Sarah Case, Texaid
In the last year, TEXAID has evolved towards 100% circularity through both internal development and external collaboration. Internally, we have continued to evaluate and improve our internal operations for greater efficacy and capacity regarding textile circularity, including growing our teams, developing and expanding our circular services for brands and retailers, and working on internal innovation projects like the establishment of a European reversed supply chain to showcase that the production of a 100 % recycled fabric containing at least 50 % recycled cotton from post-consumer textile waste is possible. Additionally, TEXAID has expanded our own second-hand retail business in Germany, with almost 60 physical stores throughout Germany as well as expanded capacity in our online recommerce, with the aim of keeping clothing in the loop in its initial function in the geographical region they have been collected.

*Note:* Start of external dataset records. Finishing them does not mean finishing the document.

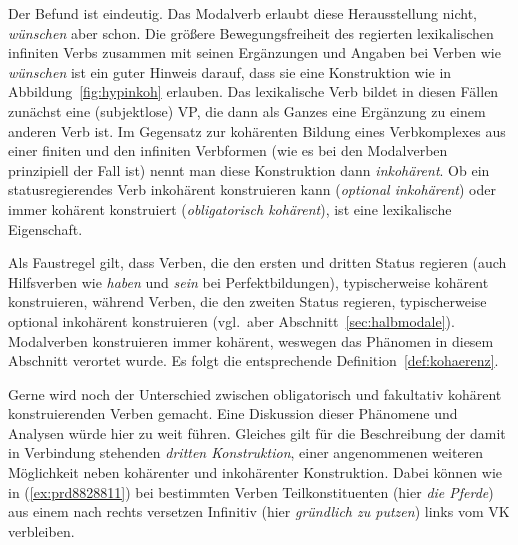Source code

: \begin{exe}
  \ex\label{ex:prd9201} 
  \begin{xlist}
  \end{xlist}
\end{exe}

Der Befund ist eindeutig.
Das Modalverb erlaubt diese Herausstellung nicht, \textit{wünschen} aber schon.
Die größere Bewegungsfreiheit des regierten lexikalischen infiniten Verbs zusammen mit seinen Ergänzungen und Angaben bei Verben wie \textit{wünschen} ist ein guter Hinweis darauf, dass sie eine Konstruktion wie in Abbildung~\ref{fig:hypinkoh} erlauben.
Das lexikalische Verb bildet in diesen Fällen zunächst eine (subjektlose) VP, die dann als Ganzes eine Ergänzung zu einem anderen Verb ist.
Im Gegensatz zur kohärenten Bildung eines Verbkomplexes aus einer finiten und den infiniten Verbformen (wie es bei den Modalverben prinzipiell der Fall ist) nennt man diese Konstruktion dann \textit{inkohärent}.
Ob ein statusregierendes Verb inkohärent konstruieren kann (\textit{optional inkohärent}) oder immer kohärent konstruiert (\textit{obligatorisch kohärent}), ist eine lexikalische Eigenschaft.

Als Faustregel gilt, dass Verben, die den ersten und dritten Status regieren (\zB auch Hilfsverben wie \textit{haben} und \textit{sein} bei Perfektbildungen), typischerweise kohärent konstruieren, während Verben, die den zweiten Status regieren, typischerweise optional inkohärent konstruieren (vgl.\ aber \zB Abschnitt~\ref{sec:halbmodale}).
Modalverben konstruieren immer kohärent, weswegen das Phänomen in diesem Abschnitt verortet wurde.
Es folgt die entsprechende Definition~\ref{def:kohaerenz}.


Gerne wird noch der Unterschied zwischen obligatorisch und fakultativ kohärent konstruierenden Verben gemacht.
Eine Diskussion dieser Phänomene und Analysen würde hier zu weit führen.
Gleiches gilt für die Beschreibung der damit in Verbindung stehenden \textit{dritten Konstruktion}, einer angenommenen weiteren Möglichkeit neben kohärenter und inkohärenter Konstruktion.
Dabei können wie in (\ref{ex:prd8828811}) bei bestimmten Verben Teilkonstituenten (hier \textit{die Pferde}) aus einem nach rechts versetzen Infinitiv (hier \textit{gründlich zu putzen}) links vom VK verbleiben.

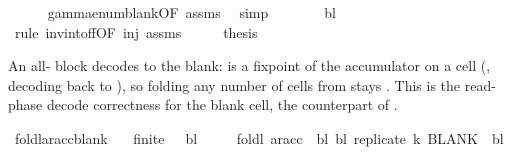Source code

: \begin{isabellebody}
\ \ \ \ \isamarkupfalse%
\ gamma{\isacharunderscore}{\kern0pt}enum{\isacharunderscore}{\kern0pt}blank{\isacharbrackleft}{\kern0pt}OF\ assms{\isacharparenleft}{\kern0pt}{}{\isacharparenright}{\kern0pt}{\isacharbrackright}{\kern0pt}\ \isamarkupfalse%
\ simp\isanewline
\ \ \isamarkupfalse%
\ \isamarkupfalse%
\ {\isachardoublequoteopen}{\isasymdots}\ {\isacharequal}{\kern0pt}\ bl{\isachardoublequoteclose}\ \isamarkupfalse%
\ {\isacharparenleft}{\kern0pt}rule\ inv{\isacharunderscore}{\kern0pt}into{\isacharunderscore}{\kern0pt}f{\isacharunderscore}{\kern0pt}f{\isacharbrackleft}{\kern0pt}OF\ inj\ assms{\isacharparenleft}{\kern0pt}{}{\isacharparenright}{\kern0pt}{\isacharbrackright}{\kern0pt}{\isacharparenright}{\kern0pt}\isanewline
\ \ \isamarkupfalse%
\ \isamarkupfalse%
\ {\isacharquery}{\kern0pt}thesis\ \isakeywordONE{{\isachardot}{\kern0pt}}\isamarkupfalse%
\isanewline
{}\isamarkupfalse%
%
\endisatagproof
{\isafoldproof}%
%
\isadelimproof
%
\endisadelimproof
%
\begin{isamarkuptext}%
An all- block decodes to the blank:  is a
  fixpoint of the accumulator on a  cell (, decoding back to ), so folding
  any number of  cells from  stays .
  This is the read-phase decode correctness for the blank cell, the
   counterpart of .%
\end{isamarkuptext}\isamarkuptrue%
\isamarkupfalse%
\ foldl{\isacharunderscore}{\kern0pt}ar{\isacharunderscore}{\kern0pt}acc{\isacharunderscore}{\kern0pt}blank{\isacharcolon}{\kern0pt}\isanewline
\ \ \ {\isachardoublequoteopen}finite\ {\isasymGamma}{\isachardoublequoteclose}\ \ {\isachardoublequoteopen}bl\ {\isasymin}\ {\isasymGamma}{\isachardoublequoteclose}\isanewline
\ \ \ {\isachardoublequoteopen}foldl\ {\isacharparenleft}{\kern0pt}ar{\isacharunderscore}{\kern0pt}acc\ {\isasymGamma}\ bl{\isacharparenright}{\kern0pt}\ bl\ {\isacharparenleft}{\kern0pt}replicate\ k\ BLANK{}{\isacharparenright}{\kern0pt}\ {\isacharequal}{\kern0pt}\ bl{\isachardoublequoteclose}\isanewline

\end{isabellebody}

Externally, through our Retail and Recycling Solutions, we have expanded existing partnerships and gained new brand and retailer partners for the management of pre- and post-consumer textiles and footwear with the aim of keeping them in the loop for as long as possible at their highest value. Additionally, TEXAID has collaborated in industry wide innovation including further progression in textile-to-textile recycling including providing improved access to feedstocks.
On the one hand, TEXAID experiences challenges in sorting for textile-to-textile recycling and sourcing enough textile material to meet the specifications for the innovative textile-to-textile recycling processes. Within a project of the Euratex ReHubs Initiative, TEXAID will build a technology-based sorting facility by 2024 with a yearly sorting capacity of 50’000 tons. This will be specifically as a feedstock source for textile-to-textile recycling. On the other hand, we still observe that the demand for recycled fibre sourced from post-consumer textile waste is on a low level and this effects the speed with which TEXAID and other textile recycling companies can scale sorting for textile-to-textile recycling. Furthermore, the changing landscape for used clothing and footwear on a regulation level is something we follow closely. To overcome this challenge, we actively participate, as we are allowed, in the development of EU rules and regulations for the industry, for instance, through our engagement in the EuRIC Textiles.
Collaboration, commitment and action continue to be the primary needs from others to achieve the industries circularity goals. We believe all industry stakeholders need to continue to collectively take action and share understanding of the system shift as a process with room for trial and error, to shift away from linear systems towards scaled circular systems sooner rather than later.